** INFORMATION SHOWN follows **

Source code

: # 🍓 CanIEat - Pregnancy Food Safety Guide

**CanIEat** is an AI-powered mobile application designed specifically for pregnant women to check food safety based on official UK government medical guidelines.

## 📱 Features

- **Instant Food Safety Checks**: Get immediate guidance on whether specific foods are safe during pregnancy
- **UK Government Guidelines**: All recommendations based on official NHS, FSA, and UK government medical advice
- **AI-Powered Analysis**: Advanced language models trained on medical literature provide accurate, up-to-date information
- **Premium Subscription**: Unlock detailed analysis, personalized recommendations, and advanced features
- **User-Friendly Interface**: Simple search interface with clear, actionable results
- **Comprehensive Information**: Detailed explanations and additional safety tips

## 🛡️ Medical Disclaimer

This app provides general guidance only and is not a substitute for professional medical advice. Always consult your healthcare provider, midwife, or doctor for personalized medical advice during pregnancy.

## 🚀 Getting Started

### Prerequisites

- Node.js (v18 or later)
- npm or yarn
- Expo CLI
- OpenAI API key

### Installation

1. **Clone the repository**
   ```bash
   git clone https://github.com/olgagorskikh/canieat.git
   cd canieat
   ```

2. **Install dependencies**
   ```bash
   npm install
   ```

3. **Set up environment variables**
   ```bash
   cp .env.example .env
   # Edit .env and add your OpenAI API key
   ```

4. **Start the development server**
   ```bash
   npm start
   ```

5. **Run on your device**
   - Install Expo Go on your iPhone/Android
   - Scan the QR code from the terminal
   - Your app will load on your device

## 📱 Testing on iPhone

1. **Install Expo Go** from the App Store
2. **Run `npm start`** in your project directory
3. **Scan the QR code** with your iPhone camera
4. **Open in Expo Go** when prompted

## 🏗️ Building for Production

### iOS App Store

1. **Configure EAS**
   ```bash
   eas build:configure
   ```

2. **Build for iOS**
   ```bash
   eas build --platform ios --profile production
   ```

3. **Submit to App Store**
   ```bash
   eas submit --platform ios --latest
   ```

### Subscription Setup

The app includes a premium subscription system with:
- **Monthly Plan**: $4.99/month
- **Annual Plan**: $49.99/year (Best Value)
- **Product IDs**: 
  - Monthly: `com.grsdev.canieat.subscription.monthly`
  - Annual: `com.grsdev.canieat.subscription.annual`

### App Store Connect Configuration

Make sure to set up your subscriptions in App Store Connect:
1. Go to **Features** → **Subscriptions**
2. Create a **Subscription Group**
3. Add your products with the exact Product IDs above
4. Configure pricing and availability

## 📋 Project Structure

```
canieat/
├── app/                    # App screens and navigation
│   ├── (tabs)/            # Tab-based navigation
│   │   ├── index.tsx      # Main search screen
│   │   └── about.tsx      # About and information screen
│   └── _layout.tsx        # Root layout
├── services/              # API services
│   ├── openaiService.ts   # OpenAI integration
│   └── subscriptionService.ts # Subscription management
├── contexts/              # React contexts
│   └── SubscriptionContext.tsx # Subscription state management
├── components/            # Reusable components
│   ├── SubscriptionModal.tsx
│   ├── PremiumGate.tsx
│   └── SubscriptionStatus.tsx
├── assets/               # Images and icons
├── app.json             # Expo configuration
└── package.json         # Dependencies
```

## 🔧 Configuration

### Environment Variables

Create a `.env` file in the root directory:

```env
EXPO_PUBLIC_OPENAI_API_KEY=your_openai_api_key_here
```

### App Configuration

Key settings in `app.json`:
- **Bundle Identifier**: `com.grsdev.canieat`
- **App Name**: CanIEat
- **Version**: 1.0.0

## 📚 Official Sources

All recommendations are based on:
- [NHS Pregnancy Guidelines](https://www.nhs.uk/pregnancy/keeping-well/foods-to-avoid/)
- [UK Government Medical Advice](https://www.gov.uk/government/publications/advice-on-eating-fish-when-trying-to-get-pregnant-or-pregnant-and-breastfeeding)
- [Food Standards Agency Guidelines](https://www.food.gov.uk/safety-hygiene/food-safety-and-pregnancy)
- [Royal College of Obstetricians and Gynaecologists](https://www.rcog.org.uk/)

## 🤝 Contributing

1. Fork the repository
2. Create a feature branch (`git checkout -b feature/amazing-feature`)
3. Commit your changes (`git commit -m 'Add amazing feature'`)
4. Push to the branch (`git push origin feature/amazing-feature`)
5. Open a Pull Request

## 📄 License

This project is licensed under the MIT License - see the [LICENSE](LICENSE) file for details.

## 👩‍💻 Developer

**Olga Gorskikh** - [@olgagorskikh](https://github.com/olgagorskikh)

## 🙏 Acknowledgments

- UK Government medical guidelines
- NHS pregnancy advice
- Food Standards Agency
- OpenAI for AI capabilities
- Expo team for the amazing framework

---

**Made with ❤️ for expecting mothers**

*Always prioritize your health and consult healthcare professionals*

** End of INFORMATION SHOWN **

Within the records above, determine how many lines contain the word "Monthly". Respond with that number and no other text.

2